米ノベルは11月4日、ドイツの大手Linuxディストリビュータであるスーゼ・リナックス(SUSE Linux)を買収すると発表した。2億1000万ドルの現金によるもので、2004年1月までに完了する見込み。ノベルは8月にはLinux向けデスクトップ環境ソフトウエアを開発している米ジミアンを買収している。ノベルはこれら2社の買収により、オープンソースに注力していく姿勢を鮮明にした。

 また同社は、米IBMがノベルの転換優先株を5000万ドルで購入する予定であることも明らかにした。IBMとスーゼは共同でIBMのeServerにSUSE Linuxを移植してきた。ノベルがスーゼを買収した後も、IBMとの協力関係を続けていくという。

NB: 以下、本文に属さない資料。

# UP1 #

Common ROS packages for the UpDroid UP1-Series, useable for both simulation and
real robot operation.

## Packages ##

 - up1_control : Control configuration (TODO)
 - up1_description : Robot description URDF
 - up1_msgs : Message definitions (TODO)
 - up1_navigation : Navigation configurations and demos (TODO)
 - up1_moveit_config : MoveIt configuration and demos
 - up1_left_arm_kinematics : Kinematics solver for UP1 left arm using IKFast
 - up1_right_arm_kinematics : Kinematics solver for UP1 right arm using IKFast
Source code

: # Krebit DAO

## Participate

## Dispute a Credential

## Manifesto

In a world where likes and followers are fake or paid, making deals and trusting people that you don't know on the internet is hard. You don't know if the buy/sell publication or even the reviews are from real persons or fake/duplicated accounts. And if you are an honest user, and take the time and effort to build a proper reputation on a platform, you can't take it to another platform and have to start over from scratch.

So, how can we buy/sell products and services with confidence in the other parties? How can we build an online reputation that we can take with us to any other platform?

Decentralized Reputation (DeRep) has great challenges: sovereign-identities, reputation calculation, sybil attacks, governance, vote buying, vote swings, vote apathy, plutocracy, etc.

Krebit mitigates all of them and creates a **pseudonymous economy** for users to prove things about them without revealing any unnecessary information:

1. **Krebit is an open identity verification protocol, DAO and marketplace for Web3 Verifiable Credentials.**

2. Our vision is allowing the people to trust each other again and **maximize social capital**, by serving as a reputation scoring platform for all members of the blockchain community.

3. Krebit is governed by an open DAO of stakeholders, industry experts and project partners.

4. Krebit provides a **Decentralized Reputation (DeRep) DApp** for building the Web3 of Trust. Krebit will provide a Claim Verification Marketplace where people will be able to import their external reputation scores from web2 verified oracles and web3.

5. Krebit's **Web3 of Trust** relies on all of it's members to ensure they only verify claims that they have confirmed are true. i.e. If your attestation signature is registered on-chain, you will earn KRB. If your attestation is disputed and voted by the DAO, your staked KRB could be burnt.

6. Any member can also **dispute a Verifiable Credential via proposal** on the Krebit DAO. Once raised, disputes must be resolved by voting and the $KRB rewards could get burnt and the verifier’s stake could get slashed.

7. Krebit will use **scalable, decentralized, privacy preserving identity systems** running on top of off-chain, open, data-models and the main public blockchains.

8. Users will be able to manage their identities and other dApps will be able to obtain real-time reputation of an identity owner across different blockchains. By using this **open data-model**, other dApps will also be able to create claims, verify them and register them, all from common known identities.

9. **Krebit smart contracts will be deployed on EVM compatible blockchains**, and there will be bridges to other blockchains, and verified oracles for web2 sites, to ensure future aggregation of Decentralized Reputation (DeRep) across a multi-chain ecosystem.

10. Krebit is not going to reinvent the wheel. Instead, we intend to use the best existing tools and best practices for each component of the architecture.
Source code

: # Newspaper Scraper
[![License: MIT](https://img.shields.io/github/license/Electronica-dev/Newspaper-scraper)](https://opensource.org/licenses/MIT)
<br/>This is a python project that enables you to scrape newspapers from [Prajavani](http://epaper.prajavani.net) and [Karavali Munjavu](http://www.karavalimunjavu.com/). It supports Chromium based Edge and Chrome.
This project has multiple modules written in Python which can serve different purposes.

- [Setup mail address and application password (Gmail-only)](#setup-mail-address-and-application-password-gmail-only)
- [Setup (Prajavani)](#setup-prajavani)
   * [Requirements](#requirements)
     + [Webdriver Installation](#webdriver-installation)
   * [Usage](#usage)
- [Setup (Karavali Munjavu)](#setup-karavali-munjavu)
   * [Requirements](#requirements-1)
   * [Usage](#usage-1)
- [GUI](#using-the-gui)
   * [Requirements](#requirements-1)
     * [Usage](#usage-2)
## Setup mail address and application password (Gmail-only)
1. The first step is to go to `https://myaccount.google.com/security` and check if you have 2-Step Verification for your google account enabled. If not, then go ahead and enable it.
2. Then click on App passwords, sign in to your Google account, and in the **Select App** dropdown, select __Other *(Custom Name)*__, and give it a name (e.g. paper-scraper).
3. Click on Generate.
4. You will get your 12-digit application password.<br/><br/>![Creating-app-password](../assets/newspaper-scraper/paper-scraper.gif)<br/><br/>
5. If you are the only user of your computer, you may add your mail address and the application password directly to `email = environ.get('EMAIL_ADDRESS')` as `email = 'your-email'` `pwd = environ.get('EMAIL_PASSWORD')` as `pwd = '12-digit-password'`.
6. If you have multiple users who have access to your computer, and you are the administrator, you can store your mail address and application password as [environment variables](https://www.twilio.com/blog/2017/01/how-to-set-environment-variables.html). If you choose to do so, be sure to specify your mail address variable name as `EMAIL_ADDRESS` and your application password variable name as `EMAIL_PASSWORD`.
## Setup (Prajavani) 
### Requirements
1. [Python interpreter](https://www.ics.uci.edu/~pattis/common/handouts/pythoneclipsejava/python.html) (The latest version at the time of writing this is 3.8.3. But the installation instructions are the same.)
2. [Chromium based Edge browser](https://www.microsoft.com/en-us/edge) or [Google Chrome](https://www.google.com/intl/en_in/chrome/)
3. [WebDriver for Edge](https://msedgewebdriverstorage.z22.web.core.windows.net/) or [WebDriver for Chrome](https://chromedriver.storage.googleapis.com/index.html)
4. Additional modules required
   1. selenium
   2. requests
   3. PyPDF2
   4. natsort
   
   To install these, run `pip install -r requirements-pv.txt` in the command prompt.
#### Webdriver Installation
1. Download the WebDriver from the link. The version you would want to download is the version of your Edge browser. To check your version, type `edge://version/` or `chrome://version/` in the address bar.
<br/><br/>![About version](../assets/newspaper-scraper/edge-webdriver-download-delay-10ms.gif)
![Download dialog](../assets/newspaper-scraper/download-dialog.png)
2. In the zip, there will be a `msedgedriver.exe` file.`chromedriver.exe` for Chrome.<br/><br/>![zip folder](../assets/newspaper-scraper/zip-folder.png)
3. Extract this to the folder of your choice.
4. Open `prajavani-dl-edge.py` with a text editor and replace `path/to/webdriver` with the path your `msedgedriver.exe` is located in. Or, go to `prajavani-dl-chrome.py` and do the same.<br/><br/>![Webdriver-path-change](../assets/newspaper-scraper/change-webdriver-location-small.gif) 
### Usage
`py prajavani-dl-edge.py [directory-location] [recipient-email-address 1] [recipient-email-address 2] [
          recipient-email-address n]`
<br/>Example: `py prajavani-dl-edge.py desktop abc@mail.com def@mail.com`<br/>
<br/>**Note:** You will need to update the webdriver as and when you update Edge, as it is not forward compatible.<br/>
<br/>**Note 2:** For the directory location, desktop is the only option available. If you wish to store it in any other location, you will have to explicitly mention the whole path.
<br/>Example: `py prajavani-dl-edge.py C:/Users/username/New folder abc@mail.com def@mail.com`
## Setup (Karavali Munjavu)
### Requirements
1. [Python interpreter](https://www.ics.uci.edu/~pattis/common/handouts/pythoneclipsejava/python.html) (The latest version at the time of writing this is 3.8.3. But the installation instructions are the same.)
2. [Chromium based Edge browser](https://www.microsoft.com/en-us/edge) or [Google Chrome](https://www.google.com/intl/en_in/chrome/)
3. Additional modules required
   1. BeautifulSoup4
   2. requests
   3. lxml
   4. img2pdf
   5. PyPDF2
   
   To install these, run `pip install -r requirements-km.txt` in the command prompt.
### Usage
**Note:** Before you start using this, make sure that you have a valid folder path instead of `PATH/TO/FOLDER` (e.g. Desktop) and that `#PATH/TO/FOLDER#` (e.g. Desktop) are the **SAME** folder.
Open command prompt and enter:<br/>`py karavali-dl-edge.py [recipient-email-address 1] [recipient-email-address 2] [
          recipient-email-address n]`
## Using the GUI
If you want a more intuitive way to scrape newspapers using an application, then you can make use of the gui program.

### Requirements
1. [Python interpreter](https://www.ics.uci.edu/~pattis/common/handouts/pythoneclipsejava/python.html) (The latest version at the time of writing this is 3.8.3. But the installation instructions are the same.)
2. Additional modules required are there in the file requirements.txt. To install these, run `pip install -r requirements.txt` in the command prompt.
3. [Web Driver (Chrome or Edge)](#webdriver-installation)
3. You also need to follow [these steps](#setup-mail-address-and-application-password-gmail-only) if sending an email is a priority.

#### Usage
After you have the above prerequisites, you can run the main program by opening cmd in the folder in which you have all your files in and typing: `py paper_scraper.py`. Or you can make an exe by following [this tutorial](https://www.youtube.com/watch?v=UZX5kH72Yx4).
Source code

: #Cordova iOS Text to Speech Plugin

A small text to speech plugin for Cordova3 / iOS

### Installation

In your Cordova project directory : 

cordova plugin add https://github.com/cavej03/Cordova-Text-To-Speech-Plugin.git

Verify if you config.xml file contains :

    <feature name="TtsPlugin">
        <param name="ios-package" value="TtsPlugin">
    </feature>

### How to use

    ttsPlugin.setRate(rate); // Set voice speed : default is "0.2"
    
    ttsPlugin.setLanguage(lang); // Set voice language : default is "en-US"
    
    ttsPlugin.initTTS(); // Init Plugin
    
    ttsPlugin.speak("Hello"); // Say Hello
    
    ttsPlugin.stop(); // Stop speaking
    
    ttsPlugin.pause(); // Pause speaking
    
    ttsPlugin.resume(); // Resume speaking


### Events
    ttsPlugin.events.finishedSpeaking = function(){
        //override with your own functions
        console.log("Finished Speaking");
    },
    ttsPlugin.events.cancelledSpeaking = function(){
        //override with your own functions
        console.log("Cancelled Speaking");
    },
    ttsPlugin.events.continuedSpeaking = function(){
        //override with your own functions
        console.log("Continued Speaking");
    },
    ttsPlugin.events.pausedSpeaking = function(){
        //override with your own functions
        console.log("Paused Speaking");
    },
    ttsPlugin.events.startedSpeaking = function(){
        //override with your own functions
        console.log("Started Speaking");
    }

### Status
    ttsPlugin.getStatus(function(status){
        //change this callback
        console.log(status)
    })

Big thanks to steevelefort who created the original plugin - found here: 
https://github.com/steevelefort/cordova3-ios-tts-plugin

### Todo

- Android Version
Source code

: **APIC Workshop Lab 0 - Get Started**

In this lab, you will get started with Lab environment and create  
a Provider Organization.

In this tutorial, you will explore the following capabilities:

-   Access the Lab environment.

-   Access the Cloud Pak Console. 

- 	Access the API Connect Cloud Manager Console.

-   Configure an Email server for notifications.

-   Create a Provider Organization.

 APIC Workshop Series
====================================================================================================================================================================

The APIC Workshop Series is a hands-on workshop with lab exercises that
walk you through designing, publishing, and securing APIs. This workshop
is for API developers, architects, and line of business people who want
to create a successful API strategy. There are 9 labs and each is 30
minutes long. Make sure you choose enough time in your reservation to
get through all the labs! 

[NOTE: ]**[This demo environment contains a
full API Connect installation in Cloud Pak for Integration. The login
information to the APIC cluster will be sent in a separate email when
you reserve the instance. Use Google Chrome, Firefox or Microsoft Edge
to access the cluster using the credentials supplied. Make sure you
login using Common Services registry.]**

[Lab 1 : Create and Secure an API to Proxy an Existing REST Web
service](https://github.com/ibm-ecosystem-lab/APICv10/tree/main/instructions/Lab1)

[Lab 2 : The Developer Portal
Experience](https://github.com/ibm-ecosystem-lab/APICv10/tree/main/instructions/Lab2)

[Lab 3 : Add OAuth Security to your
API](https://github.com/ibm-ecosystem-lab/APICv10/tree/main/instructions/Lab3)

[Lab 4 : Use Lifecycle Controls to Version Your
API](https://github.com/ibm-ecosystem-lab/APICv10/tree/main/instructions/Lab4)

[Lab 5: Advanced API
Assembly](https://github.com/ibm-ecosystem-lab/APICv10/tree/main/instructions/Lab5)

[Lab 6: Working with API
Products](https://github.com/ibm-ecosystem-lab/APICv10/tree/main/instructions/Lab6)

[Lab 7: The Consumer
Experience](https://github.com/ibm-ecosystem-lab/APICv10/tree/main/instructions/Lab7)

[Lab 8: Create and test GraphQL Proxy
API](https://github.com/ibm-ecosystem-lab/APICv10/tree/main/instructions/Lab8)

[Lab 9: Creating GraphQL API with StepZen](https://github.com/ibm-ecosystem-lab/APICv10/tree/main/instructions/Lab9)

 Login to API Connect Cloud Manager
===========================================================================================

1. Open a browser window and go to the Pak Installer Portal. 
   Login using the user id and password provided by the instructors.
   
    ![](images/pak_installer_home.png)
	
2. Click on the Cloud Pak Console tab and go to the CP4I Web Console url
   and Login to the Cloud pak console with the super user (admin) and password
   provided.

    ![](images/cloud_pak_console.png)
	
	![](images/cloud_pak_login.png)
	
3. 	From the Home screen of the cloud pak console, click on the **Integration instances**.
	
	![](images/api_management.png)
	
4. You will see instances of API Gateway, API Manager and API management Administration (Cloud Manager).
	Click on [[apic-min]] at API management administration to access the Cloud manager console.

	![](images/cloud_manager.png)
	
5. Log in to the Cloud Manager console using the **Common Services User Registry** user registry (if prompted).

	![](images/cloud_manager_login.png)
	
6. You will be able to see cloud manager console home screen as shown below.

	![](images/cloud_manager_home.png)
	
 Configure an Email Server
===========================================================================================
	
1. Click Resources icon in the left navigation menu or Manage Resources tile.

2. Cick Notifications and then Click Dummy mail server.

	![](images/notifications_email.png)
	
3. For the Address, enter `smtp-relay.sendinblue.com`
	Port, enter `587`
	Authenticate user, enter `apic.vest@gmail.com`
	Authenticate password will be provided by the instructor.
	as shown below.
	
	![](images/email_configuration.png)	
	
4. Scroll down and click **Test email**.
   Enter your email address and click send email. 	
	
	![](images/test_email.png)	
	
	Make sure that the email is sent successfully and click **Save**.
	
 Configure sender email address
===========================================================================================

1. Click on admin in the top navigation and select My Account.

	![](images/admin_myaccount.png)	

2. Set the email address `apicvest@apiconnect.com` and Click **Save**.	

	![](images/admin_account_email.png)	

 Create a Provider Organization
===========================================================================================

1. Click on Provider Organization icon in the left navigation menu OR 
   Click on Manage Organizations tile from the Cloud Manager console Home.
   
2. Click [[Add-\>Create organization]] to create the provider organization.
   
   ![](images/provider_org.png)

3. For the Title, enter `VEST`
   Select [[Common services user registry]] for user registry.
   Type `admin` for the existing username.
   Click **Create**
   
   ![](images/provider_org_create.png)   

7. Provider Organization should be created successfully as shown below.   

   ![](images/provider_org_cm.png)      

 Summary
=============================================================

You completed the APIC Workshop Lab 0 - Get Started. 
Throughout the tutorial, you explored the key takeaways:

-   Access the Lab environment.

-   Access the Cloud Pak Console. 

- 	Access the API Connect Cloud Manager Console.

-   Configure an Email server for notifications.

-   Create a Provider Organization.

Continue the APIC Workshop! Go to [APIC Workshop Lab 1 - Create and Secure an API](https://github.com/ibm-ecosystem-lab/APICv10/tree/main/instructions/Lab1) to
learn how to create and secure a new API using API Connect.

 米ザSCOグループは「SCOが著作権を持つオリジナルUNIXのソースコードをIBMがLinuxに不正流用した」としてIBMを3月に訴えている。この際、ノベルはSCOに対し「UNIXの著作権はノベルが持っており、SCOは持っていない」と反論し、IBMへの援護射撃を行った経緯がある。今回ノベルがオープンソース支持の態度を鮮明に打ち出したことで、「SCO対オープンソース陣営」の構図がより明確になってきた。